Eastwood and Quentin Tarantino Are Linked By Their Admiration for Sergio Leone

While Clint Eastwood first achieved fame with the Western television series Rawhide, he gained film stardom with Sergio Leone’s Dollars Trilogy Western film series, beginning with the classic 1964 Spaghetti Western film A Fistful of Dollars. Moreover, through the Dollar Trilogy series, the filmmaker found his first and most prominent lifelong film-making mentor in the legendary Leone, whom Tarantino cited as one of his foremost directorial influences.


The Western genre is arguably Tarantino’s favorite film genre, and no one stands taller, so to speak, within the genre than Eastwood and Leone. Tarantino has credited the director’s The-Man-With-No-Name antihero screen persona in the Dollar Trilogy with altering the perception of the Western genre by redefining the screen image of the cinematic action hero through his incomparable physical presence.

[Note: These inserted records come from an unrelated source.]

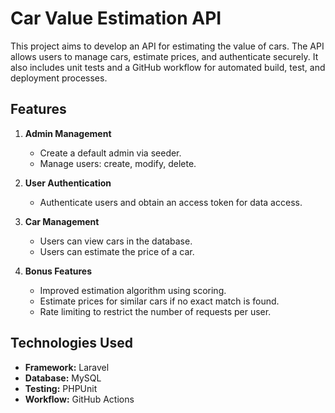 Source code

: # Car Value Estimation API

This project aims to develop an API for estimating the value of cars. The API allows users to manage cars, estimate prices, and authenticate securely. It also includes unit tests and a GitHub workflow for automated build, test, and deployment processes.

## Features

1. **Admin Management**
   - Create a default admin via seeder.
   - Manage users: create, modify, delete.

2. **User Authentication**
   - Authenticate users and obtain an access token for data access.

3. **Car Management**
   - Users can view cars in the database.
   - Users can estimate the price of a car.

4. **Bonus Features**
   - Improved estimation algorithm using scoring.
   - Estimate prices for similar cars if no exact match is found.
   - Rate limiting to restrict the number of requests per user.

## Technologies Used

- **Framework:** Laravel
- **Database:** MySQL
- **Testing:** PHPUnit
- **Workflow:** GitHub Actions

While Tarantino’s 2012 revisionist Western film Django Unchained was most directly inspired by longtime Leone friend and rival Sergio Corbucci’s 1966 Western film Django, Leone’s influence is nonetheless present throughout the film, especially with the film’s soundtrack, which includes three songs from Leone’s longtime musical collaborator, famed Italian composer Ennio Morricone.


Morricone later wrote an original score for Tarantino’s 2015 Western film The Hateful Eight, which brought Morricone, who died in 2020 at the age of 91, his first and only competitive Academy Award. Morricone’s previous Honorary Academy Award was presented to Morricone in 2007 by Eastwood.